About the job
Gaussian Splatting (GS) is a 3D/4D scene reconstruction technique that enables photorealistic novel-view synthesis with low rendering complexity, making it attractive for deployment on consumer devices such as TVs, streaming sticks, phones, and laptops. Realizing this vision requires addressing several open technical challenges, such as a significant reduction in model training/encoding time and more efficient compression. As part of the Video Algorithms team during this 24-week Fall internship, you will help us investigate the potential of GS as a future streaming format and explore possible improvements, with a focus on building towards a practical system.
Responsibilities
Explore GS model compression strategies using open datasets
Contribute to early thinking on additional dataset needs for representative scenes.
Characterize trade-offs among GS model size, training time, and rendered quality, and quantify the gap relative to streaming-rate targets
Identify and experiment with strategies to reduce training/encoding time and/or to improve GS compression efficiency
Design and implement a proof-of-concept (PoC) that showcases GS-based rendering on content of interest
Qualifications
Minimum
Currently pursuing a PhD in a technical field such as Computer Science, Engineering, Math, or Statistics, with an expected graduation date in June 2027 or later.
Thrives working in complex, dynamic, and fast-moving environments.
Strong software development skills and feels comfortable with software engineering best practices (e.g., version control, testing, code review, etc.).
Successful track record in research of 3D/4D scene reconstruction, novel-view synthesis, Gaussian Splatting or NeRF, differentiable rendering, neural graphics, or 3D computer vision.
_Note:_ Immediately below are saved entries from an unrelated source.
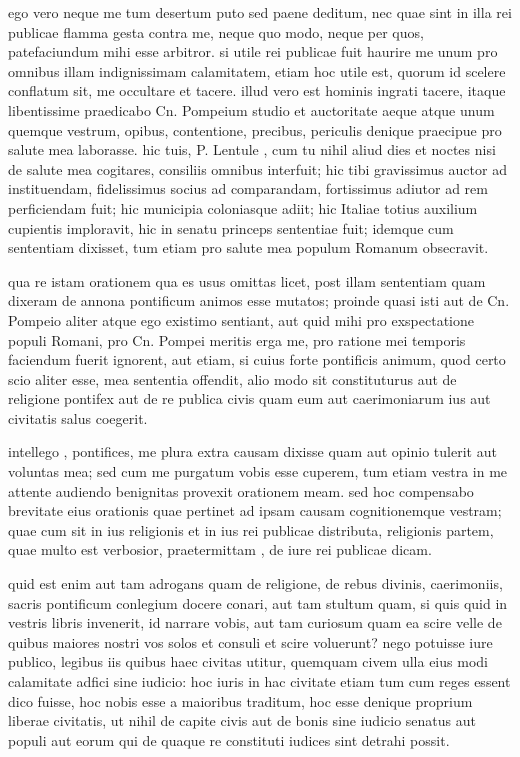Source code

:  ego vero neque me tum desertum puto sed paene deditum, nec quae sint in illa rei publicae flamma gesta contra me, neque quo modo, neque per quos, patefaciundum mihi esse arbitror. si utile rei publicae fuit haurire me unum pro omnibus illam indignissimam calamitatem, etiam hoc utile est, quorum id scelere conflatum sit, me occultare et tacere. illud vero est hominis ingrati tacere, itaque libentissime praedicabo Cn. Pompeium studio et auctoritate aeque atque unum quemque vestrum, opibus, contentione, precibus, periculis denique praecipue pro salute mea laborasse. hic tuis, P. Lentule , cum tu nihil aliud dies et noctes nisi de salute mea cogitares, consiliis omnibus interfuit; hic tibi gravissimus auctor ad instituendam, fidelissimus socius ad comparandam, fortissimus adiutor ad rem perficiendam fuit; hic municipia coloniasque adiit; hic Italiae totius auxilium cupientis imploravit, hic in senatu princeps sententiae fuit; idemque cum sententiam dixisset, tum etiam pro salute mea populum Romanum obsecravit.

 qua re istam orationem qua es usus omittas licet, post illam sententiam quam dixeram de annona pontificum animos esse mutatos; proinde quasi isti aut de Cn. Pompeio aliter atque ego existimo sentiant, aut quid mihi pro exspectatione populi Romani, pro Cn. Pompei meritis erga me, pro ratione mei temporis faciendum fuerit ignorent, aut etiam, si cuius forte pontificis animum, quod certo scio aliter esse, mea sententia offendit, alio modo sit constituturus aut de religione pontifex aut de re publica civis quam eum aut caerimoniarum ius aut civitatis salus coegerit.

 intellego , pontifices, me plura extra causam dixisse quam aut opinio tulerit aut voluntas mea; sed cum me purgatum vobis esse cuperem, tum etiam vestra in me attente audiendo benignitas provexit orationem meam. sed hoc compensabo brevitate eius orationis quae pertinet ad ipsam causam cognitionemque vestram; quae cum sit in ius religionis et in ius rei publicae distributa, religionis partem, quae multo est verbosior, praetermittam , de iure rei publicae dicam.

 quid est enim aut tam adrogans quam de religione, de rebus divinis, caerimoniis, sacris pontificum conlegium docere conari, aut tam stultum quam, si quis quid in vestris libris invenerit, id narrare vobis, aut tam curiosum quam ea scire velle de quibus maiores nostri vos solos et consuli et scire voluerunt? nego potuisse iure publico, legibus iis quibus haec civitas utitur, quemquam civem ulla eius modi calamitate adfici sine iudicio: hoc iuris in hac civitate etiam tum cum reges essent dico fuisse, hoc nobis esse a maioribus traditum, hoc esse denique proprium liberae civitatis, ut nihil de capite civis aut de bonis sine iudicio senatus aut populi aut eorum qui de quaque re constituti iudices sint detrahi possit.

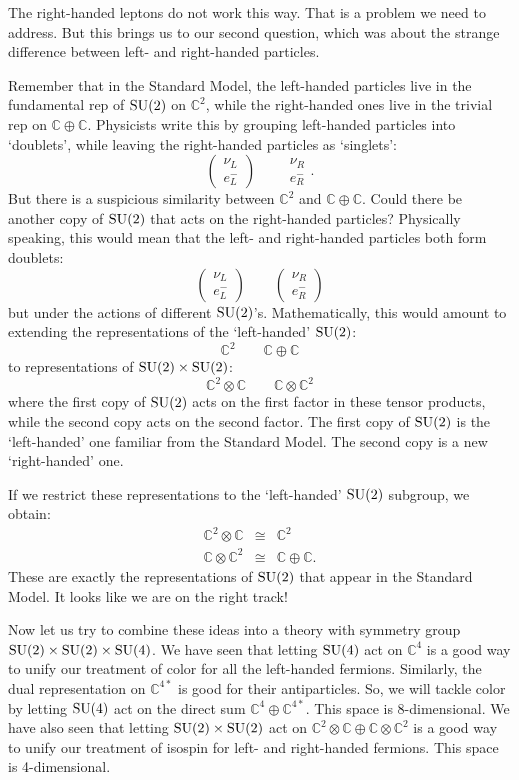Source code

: \documentclass[12pt]{article}
\newcommand{\C}{{\mathbb C}}  %
\newcommand{\SU}{{\rm SU}}    %
\newcommand{\iso}{\cong} %
\newcommand{\lep}{\left( \! \begin{array}{c} \nu_L \\ e^-_L \end{array} \! \right)} %
\begin{document}
The right-handed leptons do not work this way.  That is a problem
we need to address.  But this brings us to our second question, 
which was about the strange difference between left- and right-handed 
particles. 

Remember that in the Standard Model, the left-handed particles live 
in the fundamental rep of $\SU(2)$ on $\C^2$, while the right-handed 
ones live in the trivial rep on $\C \oplus \C$. Physicists write this 
by grouping left-handed particles into `doublets', while leaving the
right-handed particles as `singlets':
\[ \lep \quad \quad 
\begin{array}{c}
	\nu_R \\
	e^-_R 
\end{array}.
\]
But there is a suspicious similarity between $\C^2$ and $\C \oplus \C$. Could
there be another copy of $\SU(2)$ that acts on the right-handed particles?
Physically speaking, this would mean that the left- and right-handed particles 
both form doublets:
\[ \lep \quad \quad 
\left( \!
\begin{array}{c}
	\nu_R \\
	e^-_R
\end{array}
\! \right)
\]
but under the actions of different $\SU(2)$'s.  Mathematically, this 
would amount to extending the representations of the `left-handed' $\SU(2)$:
\[ \C^2 \quad \quad \C \oplus \C \]
to representations of $\SU(2) \times \SU(2)$:
\[ \C^2 \otimes \C \quad \quad \C \otimes \C^2 \]
where the first copy of $\SU(2)$ acts on
the first factor in these tensor products, while the second copy acts on
the second factor.  The first copy of $\SU(2)$ is the `left-handed'
one familiar from the Standard Model.  The second copy is a new
`right-handed' one.

If we restrict these representations to the `left-handed' $\SU(2)$
subgroup, we obtain:
\begin{eqnarray*} 
	\C^2 \otimes \C & \iso & \C^2 \\ 
	\C \otimes \C^2 & \iso & \C \oplus \C .
\end{eqnarray*}
These are exactly the representations of $\SU(2)$ that appear in 
the Standard Model. It looks like we are on the right track!

Now let us try to combine these ideas into a theory with symmetry group 
$\SU(2) \times \SU(2) \times \SU(4)$.   We have seen that letting 
$\SU(4)$ act on $\C^4$ is a good way to unify our treatment
of color for all the left-handed fermions.  Similarly, the dual representation 
on $\C^{4*}$ is good for their antiparticles.   So, we will tackle color
by letting $\SU(4)$ act on the direct sum $\C^4 \oplus \C^{4*}$.   This 
space is 8-dimensional.  We have also seen that letting $\SU(2) \times \SU(2)$ 
act on $\C^2 \otimes \C \oplus \C \otimes \C^2$ is a good way to unify our 
treatment of isospin for left- and right-handed fermions.  This space is 
4-dimensional. 
\end{document}
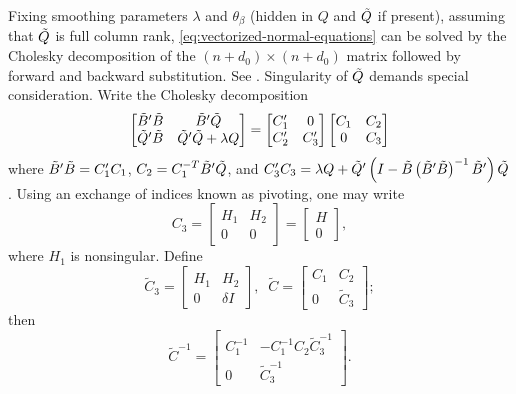 Fixing smoothing parameters $\lambda$ and $\theta_\beta$ (hidden in $Q$ and $\tilde{Q}$ if present), assuming that $\tilde{Q}$ is full column rank, \ref{eq:vectorized-normal-equations} can be solved by the Cholesky decomposition of the $\left( n + d_0 \right) \times \left( n + d_0 \right)$ matrix followed by forward and backward substitution. See \cite{golub2012matrix}. Singularity of $\tilde{Q}$ demands special consideration. Write the Cholesky decomposition
\begin{equation} \label{eq:normal-equation-cholesky}
\begin{bmatrix}
\tilde{B}'\tilde{B} & \tilde{B}'\tilde{Q} \\
\tilde{Q}'\tilde{B} & \tilde{Q}'\tilde{Q} + \lambda Q\\
\end{bmatrix}
= \begin{bmatrix}
C'_1 & 0 \\
C'_2  & C'_3 
\end{bmatrix}
\begin{bmatrix}
C_1 & C_2 \\
0  & C_3 
\end{bmatrix}
\end{equation}
\noindent
where $\tilde{B}'\tilde{B} = C'_1 C_1$, $C_2 = C_1^{-T} \tilde{B}' \tilde{Q}$, and $C'_3 C_3 = \lambda Q +  \tilde{Q}'\left( I - \tilde{B}\left( \tilde{B}' \tilde{B} \right)^{-1} \tilde{B}' \right)\tilde{Q}$. Using an exchange of indices known as pivoting, one may write 
\begin{equation*}
C_3 = \begin{bmatrix} H_1 & H_2 \\ 0 & 0 \end{bmatrix} = \begin{bmatrix} H \\  0 \end{bmatrix},
\end{equation*}
\noindent
where $H_1$ is nonsingular. Define
\begin{equation} \label{eq:cholesky-factor-mod}
\tilde{C}_3 = \begin{bmatrix}
H_1 & H_2 \\
0  & \delta I 
\end{bmatrix}, \;\;
\tilde{C} = \begin{bmatrix}
C_1 & C_2 \\
0  & \tilde{C}_3 
\end{bmatrix};
\end{equation}
\noindent
then
\begin{equation} \label{eq:cholesky-factor-mod-inverse}
\tilde{C}^{-1} = \begin{bmatrix}
C_1^{-1} & -C_1^{-1} C_2 \tilde{C}_3^{-1} \\
0  & \tilde{C}_3^{-1}
\end{bmatrix}.
\end{equation}

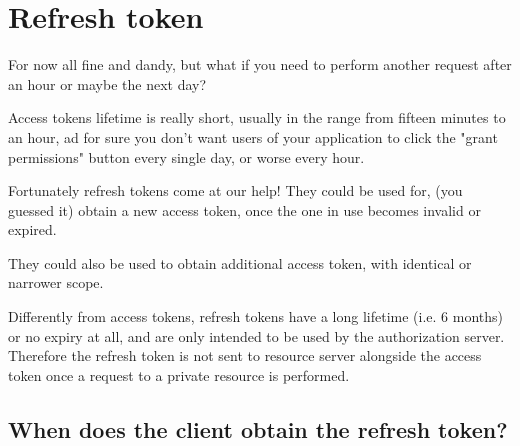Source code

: \section{Refresh token}
\label{sec:refresh-token}
For now all fine and dandy, but what if you need to perform
another request after an hour or maybe the next day?

Access tokens lifetime is really short, usually in the range from fifteen
minutes to an hour, ad for sure you don't want users of your application
to click the "grant permissions" button every single day, or worse every hour.

Fortunately refresh tokens come at our help!
They could be used for, (you guessed it) obtain a new access token, once the one
in use becomes invalid or expired.

They could also be used to obtain additional access token, with identical or
narrower scope.

Differently from access tokens, refresh tokens have a long lifetime (i.e. 6
months) or no expiry at all, and
are only intended to be used by the authorization
server.
\\
Therefore the refresh token is not sent to resource server alongside the access token
once a request to a private resource is performed.

\subsection{When does the client obtain the refresh token?}

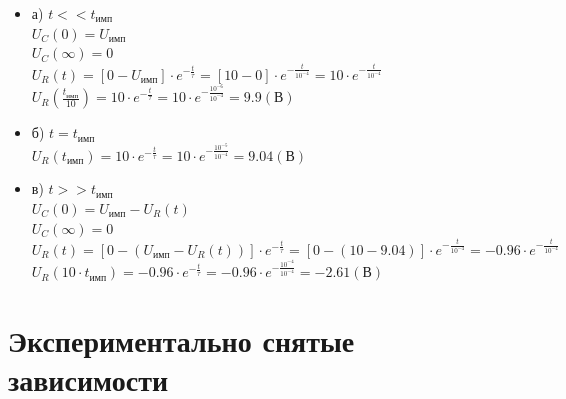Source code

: \begin{itemize}
\begin{itemize}
\item[] а) $t << t_\text{имп}$\\

		$U_C(0)	= U_\text{имп}$\\
		$U_C(\infty) = 0$\\		
		
		$U_R(t) = [0 - U_\text{имп}] \cdot e^{-\frac{t}{\tau}} = [10 - 0] \cdot e^{-\frac{t}{10^{-4}}} = 10 \cdot e^{-\frac{t}{10^{-4}}}$\\

		$U_R(\frac{t_\text{имп}}{10}) = 10 \cdot e^{-\frac{t}{\tau}} = 10 \cdot e^{-\frac{10^{-6}}{10^{-4}}} = 9.9 (\text{В})$\\

\item[] б) $t = t_\text{имп}$\\

		$U_R(t_\text{имп}) = 10 \cdot e^{-\frac{t}{\tau}} = 10 \cdot e^{-\frac{10^{-5}}{10^{-4}}} = 9.04 (\text{В})$\\
	
\item[] в) $t >> t_\text{имп}$\\

		$U_C(0)	= U_\text{имп} - U_R(t)$\\
		$U_C(\infty) = 0$\\

		$U_R(t) = [0 - (U_\text{имп} - U_R(t))] \cdot e^{-\frac{t}{\tau}} = [0 - (10 - 9.04)] \cdot e^{-\frac{t}{10^{-4}}} = -0.96 \cdot e^{-\frac{t}{10^{-4}}}$\\

		$U_R(10 \cdot t_\text{имп}) = -0.96 \cdot e^{-\frac{t}{\tau}} = -0.96 \cdot e^{-\frac{10^{-4}}{10^{-4}}} = -2.61 (\text{В})$\\

\end{itemize}
\end{itemize}

\section{Экспериментально снятые зависимости}

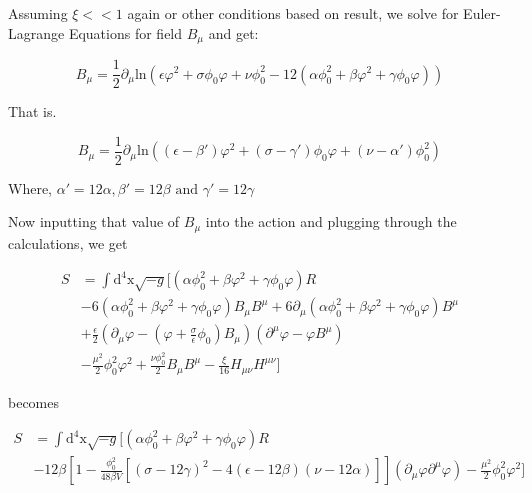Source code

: \documentclass{article}
\begin{document}
Assuming $\xi << 1$ again or other conditions based on result, we solve for Euler-Lagrange Equations for field $B_\mu$ and get:

\begin{equation}
    B_\mu = \frac{1}{2} \partial_\mu \text{ln}(\epsilon \varphi^2 + \sigma \phi_0 \varphi + \nu \phi^2_0 -12 (\alpha \phi^2_0 + \beta \varphi^2 + \gamma \phi_0 \varphi))
\end{equation}

That is.

\begin{equation}
    B_\mu = \frac{1}{2} \partial_\mu \text{ln}((\epsilon - \beta') \varphi^2 + (\sigma - \gamma') \phi_0 \varphi + (\nu - \alpha')\phi^2_0)
\end{equation}

Where, $\alpha' = 12\alpha, \beta' = 12\beta \text{ and } \gamma' = 12 \gamma$

Now inputting that value of $B_\mu$ into the action and plugging through the calculations, we get

\begin{equation}
    \begin{aligned}
        S &= \int \text{d}^4\text{x} \sqrt{-g} [ (\alpha \phi^2_0 + \beta \varphi^2 + \gamma \phi_0 \varphi) R \\
          & - 6 (\alpha \phi^2_0 + \beta \varphi^2 + \gamma \phi_0 \varphi)B_{\mu} B^{\mu} + 6\partial_\mu (\alpha \phi^2_0 + \beta \varphi^2 + \gamma \phi_0 \varphi)B^\mu \\
        &+ \frac{\epsilon}{2} (\partial_\mu \varphi - (\varphi + \frac{\sigma}{\epsilon} \phi_0)B_\mu)(\partial^\mu \varphi - \varphi B^\mu)\\
        &- \frac{\mu^2}{2} \phi^2_0 \varphi^2 + \frac{\nu \phi_{0}^{2}}{2} B_\mu B^\mu - \frac{\xi}{16} H_{\mu\nu}H^{\mu\nu} ] 
    \end{aligned}
\end{equation}

becomes

\begin{equation} \label{24}
    \begin{aligned}
        S &= \int \text{d}^4\text{x} \sqrt{-g} [ (\alpha \phi^2_0 + \beta \varphi^2 + \gamma \phi_0 \varphi) R \\
        &- 12 \beta \left[ 1 - \frac{\phi_0^2}{48\beta V} [(\sigma - 12\gamma)^2 - 4(\epsilon - 12 \beta)(\nu - 12\alpha) ] \right] (\partial_\mu \varphi \partial^\mu \varphi)- \frac{\mu^2}{2} \phi^2_0 \varphi^2 ] 
    \end{aligned}
\end{equation}
\end{document}
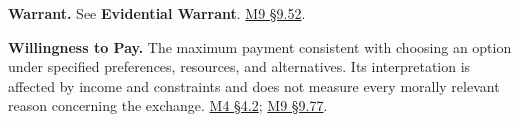 \noindent\textbf{Warrant.} See \textbf{Evidential Warrant}.
\hyperref[M09-truth-warrant-and-the-different-force-of-norms]{M9
§9.52}.

\noindent\textbf{Willingness to Pay.} The maximum payment consistent with
choosing an option under specified preferences, resources, and
alternatives. Its interpretation is affected by income and constraints
and does not measure every morally relevant reason concerning the
exchange.
\href{Marketing_Analytics_Lecture_Notes.pdf\#M04-utility-choice-probabilities-and-willingness-to-pay}{M4
§4.2};
\hyperref[M09-willingness-to-pay-and-equal-moral-standing]{M9
§9.77}.

\endgroup


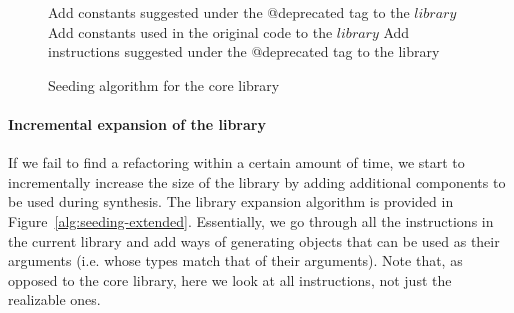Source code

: \documentclass[runningheads,a4paper]{llncs}
\begin{document}
\begin{figure}
\begin{algorithm}[H]
\SetAlgoLined
{}
 Add constants suggested under the @deprecated tag to the $library$\;
 Add constants used in the original code to the $library$\;
 Add instructions suggested under the @deprecated tag to the library\;
\end{algorithm}
 \caption{Seeding algorithm for the core library}
\label{alg:seeding-core}
\end{figure}

\paragraph{Incremental expansion of the library}
If we fail to find a refactoring within a certain amount of time,
we start to incrementally increase the size of the library by adding additional components to be used during synthesis.
The library expansion algorithm is provided in Figure~\ref{alg:seeding-extended}.
Essentially, we go through all the instructions in the current library and add
ways of generating objects that can be used as their arguments (i.e. whose types match that of their arguments).
Note that, as opposed to the core library, here we look at all instructions, not just the realizable ones.


\end{document}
Solid understanding of machine learning and deep learning concepts, with hands-on experience training and evaluating ML models.
Able to program fluently in Python
Preferred
Familiarity with real-time rendering and GPU programming (CUDA, WebGL, graphics pipelines).
Background in video compression, streaming systems, or codec standards such as HEVC and AV1.
Involvement in open-source multimedia or graphics projects.
Experience with large-scale distributed systems and cloud computing.